They claim to know the truth but the reasoning behind it is different between religions. I'm no religious expert but I'm very familiar with Mormonism and they push really hard on the idea that faith is intentionally separate from truth and you learn about the truth of the church by meditating on your feelings and experiencing frisson, not via logic. Yes everyone has their mythology and Mormonism has its share of things the prophet says God says but it is very different than the Christian apologists that try to reconcile the Bible with things like astrophysics and other observed phenomena.
Do you have a citation for this? I am reasonably familiar with Mormonism (The Church of Jesus Christ of Latter-day Saints) and I don't think I have ever heard this before?
I'm no religious scholar but I've had a LOT of conversations with Mormons with various levels of training (regular folks, bishops, missionaries) about why parts of the story don't make logical sense or aren't internally consistent. The common answers are in the expected range from the standard "god works in mysterious ways" to "if you could prove God was real it wouldn't take faith and the point of the human existence is to find faith".

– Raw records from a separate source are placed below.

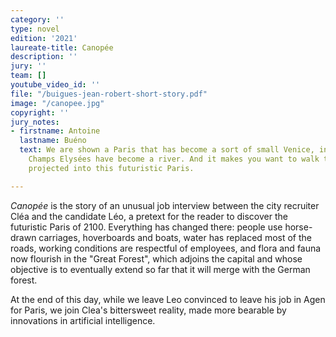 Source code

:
 ```yaml
---
category: ''
type: novel
edition: '2021'
laureate-title: Canopée
description: ''
jury: ''
team: []
youtube_video_id: ''
file: "/buigues-jean-robert-short-story.pdf"
image: "/canopee.jpg"
copyright: ''
jury_notes:
- firstname: Antoine
  lastname: Buéno
  text: We are shown a Paris that has become a sort of small Venice, in which the
    Champs Elysées have become a river. And it makes you want to walk there, to be
    projected into this futuristic Paris.

---
```

_Canopée_ is the story of an unusual job interview between the city recruiter Cléa and the candidate Léo, a pretext for the reader to discover the futuristic Paris of 2100. Everything has changed there: people use horse-drawn carriages, hoverboards and boats, water has replaced most of the roads, working conditions are respectful of employees, and flora and fauna now flourish in the "Great Forest", which adjoins the capital and whose objective is to eventually extend so far that it will merge with the German forest. 

At the end of this day, while we leave Leo convinced to leave his job in Agen for Paris, we join Clea's bittersweet reality, made more bearable by innovations in artificial intelligence. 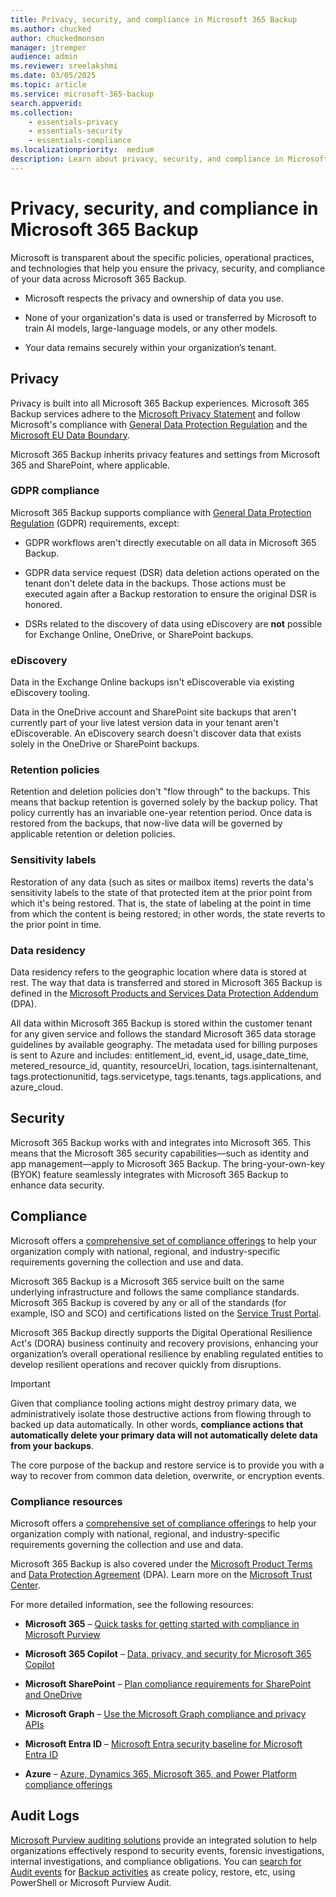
```yaml
---
title: Privacy, security, and compliance in Microsoft 365 Backup
ms.author: chucked
author: chuckedmonson
manager: jtremper
audience: admin
ms.reviewer: sreelakshmi
ms.date: 03/05/2025
ms.topic: article
ms.service: microsoft-365-backup
search.appverid: 
ms.collection: 
    - essentials-privacy
    - essentials-security
    - essentials-compliance
ms.localizationpriority:  medium
description: Learn about privacy, security, and compliance in Microsoft 365 Backup.
---
```


# Privacy, security, and compliance in Microsoft 365 Backup

Microsoft is transparent about the specific policies, operational practices, and technologies that help you ensure the privacy, security, and compliance of your data across Microsoft 365 Backup.

- Microsoft respects the privacy and ownership of data you use.

- None of your organization's data is used or transferred by Microsoft to train AI models, large-language models, or any other models.

- Your data remains securely within your organization’s tenant.

## Privacy

Privacy is built into all Microsoft 365 Backup experiences. Microsoft 365 Backup services adhere to the [Microsoft Privacy Statement](https://privacy.microsoft.com/privacystatement) and follow Microsoft's compliance with [General Data Protection Regulation](/compliance/regulatory/gdpr) and the [Microsoft EU Data Boundary](https://www.microsoft.com/trust-center/privacy/european-data-boundary-eudb).

Microsoft 365 Backup inherits privacy features and settings from Microsoft 365 and SharePoint, where applicable.

### GDPR compliance

Microsoft 365 Backup supports compliance with [General Data Protection Regulation](/compliance/regulatory/gdpr) (GDPR) requirements, except:

- GDPR workflows aren't directly executable on all data in Microsoft 365 Backup.

- GDPR data service request (DSR) data deletion actions operated on the tenant don't delete data in the backups. Those actions must be executed again after a Backup restoration to ensure the original DSR is honored.

- DSRs related to the discovery of data using eDiscovery are **not** possible for Exchange Online, OneDrive, or SharePoint backups.

### eDiscovery

Data in the Exchange Online backups isn't eDiscoverable via existing eDiscovery tooling.

Data in the OneDrive account and SharePoint site backups that aren't currently part of your live latest version data in your tenant aren't eDiscoverable. An eDiscovery search doesn't discover data that exists solely in the OneDrive or SharePoint backups.

### Retention policies

Retention and deletion policies don't "flow through" to the backups. This means that backup retention is governed solely by the backup policy. That policy currently has an invariable one-year retention period. Once data is restored from the backups, that now-live data will be governed by applicable retention or deletion policies.

### Sensitivity labels

Restoration of any data (such as sites or mailbox items) reverts the data's sensitivity labels to the state of that protected item at the prior point from which it's being restored. That is, the state of labeling at the point in time from which the content is being restored; in other words, the state reverts to the prior point in time.

### Data residency

Data residency refers to the geographic location where data is stored at rest. The way that data is transferred and stored in Microsoft 365 Backup is defined in the [Microsoft Products and Services Data Protection Addendum](https://www.microsoft.com/licensing/docs/view/Microsoft-Products-and-Services-Data-Protection-Addendum-DPA) (DPA).

All data within Microsoft 365 Backup is stored within the customer tenant for any given service and follows the standard Microsoft 365 data storage guidelines by available geography. The metadata used for billing purposes is sent to Azure and includes: entitlement_id, event_id, usage_date_time, metered_resource_id, quantity, resourceUri, location, tags.isinternaltenant, tags.protectionunitid, tags.servicetype, tags.tenants, tags.applications, and azure_cloud.

## Security

Microsoft 365 Backup works with and integrates into Microsoft 365. This means that the Microsoft 365 security capabilities—such as identity and app management—apply to Microsoft 365 Backup. The bring-your-own-key (BYOK) feature seamlessly integrates with Microsoft 365 Backup to enhance data security.

## Compliance

Microsoft offers a [comprehensive set of compliance offerings](/compliance) to help your organization comply with national, regional, and industry-specific requirements governing the collection and use and data.

Microsoft 365 Backup is a Microsoft 365 service built on the same underlying infrastructure and follows the same compliance standards. Microsoft 365 Backup is covered by any or all of the standards (for example, ISO and SCO) and certifications listed on the [Service Trust Portal](https://servicetrust.microsoft.com/).

Microsoft 365 Backup directly supports the Digital Operational Resilience Act's (DORA) business continuity and recovery provisions, enhancing your organization’s overall operational resilience by enabling regulated entities to develop resilient operations and recover quickly from disruptions.

> [!IMPORTANT]
> Given that compliance tooling actions might destroy primary data, we administratively isolate those destructive actions from flowing through to backed up data automatically. In other words, **compliance actions that automatically delete your primary data will not automatically delete data from your backups**.

The core purpose of the backup and restore service is to provide you with a way to recover from common data deletion, overwrite, or encryption events.

### Compliance resources

Microsoft offers a [comprehensive set of compliance offerings](/compliance) to help your organization comply with national, regional, and industry-specific requirements governing the collection and use and data.

Microsoft 365 Backup is also covered under the [Microsoft Product Terms](https://www.microsoft.com/licensing/docs/view/Product-Terms) and [Data Protection Agreement](https://www.microsoft.com/licensing/docs/view/Microsoft-Products-and-Services-Data-Protection-Addendum-DPA?year=2021#:%7E:text=Microsoft%20Products%20and%20Services%20Data%20Protection%20Addendum%20%28DPA%29,to%20the%20Product%20Terms%20site%20%28and%20formerly%20OST%29) (DPA). Learn more on the [Microsoft Trust Center](https://www.microsoft.com/trustcenter).

For more detailed information, see the following resources:

- **Microsoft 365** – [Quick tasks for getting started with compliance in Microsoft Purview](/purview/compliance-quick-tasks)

- **Microsoft 365 Copilot** – [Data, privacy, and security for Microsoft 365 Copilot](/copilot/microsoft-365/microsoft-365-copilot-privacy)

- **Microsoft SharePoint** – [Plan compliance requirements for SharePoint and OneDrive](/SharePoint/compliant-environment)

- **Microsoft Graph** – [Use the Microsoft Graph compliance and privacy APIs](/graph/api/resources/complianceapioverview)

- **Microsoft Entra ID** – [Microsoft Entra security baseline for Microsoft Entra ID](/security/benchmark/azure/baselines/aad-security-baseline)

- **Azure** – [Azure, Dynamics 365, Microsoft 365, and Power Platform compliance offerings](/azure/compliance/offerings/)

## Audit Logs

[Microsoft Purview auditing solutions](/purview/audit-get-started) provide an integrated solution to help organizations effectively respond to security events, forensic investigations, internal investigations, and compliance obligations. You can [search for Audit events](/purview/audit-search) for [Backup activities](/purview/audit-log-activities) as create policy, restore, etc, using PowerShell or Microsoft Purview Audit.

The Mormon church, of course, has its wings of scholars trying to find evidence to support their origin stories (like looking for their god's original home planet or buying ancient South American temples to hopefully find something supporting the story of white peoples in the early Americas) but they also fully lean in to the idea that humans are inherently fallable and human reason isn't as powerful as faith and feeling. I think this is well demonstrated by the ritual of "bearing one's testimony" in church which is always ways you FELT the holy spirit or by the modern forgiveness (and embracing of) the clear corruption and deception of the original prophet Joseph Smith (like the demonstrably false book of Abraham, for example).
This isn't even supposed to be judgement of one way over the other - I'm just describing the very strong difference between Christian apologists like the author (who want the true truth the right way) and other kinds of proselytizing (that are more supportive of "any road to the right answer").
It still seems like a meaningless distinction, Buddhism also rests on claims of real world events: the Buddha is a historical figure, the story of his enlightenment being a factual happening is key to the belief system.
There are ways of interpreting and practicing Buddhism in which this is less important (eg modernist, psychological, western), but that's also true of Christianity (eg the Jefferson Bible, Unitarians, etc).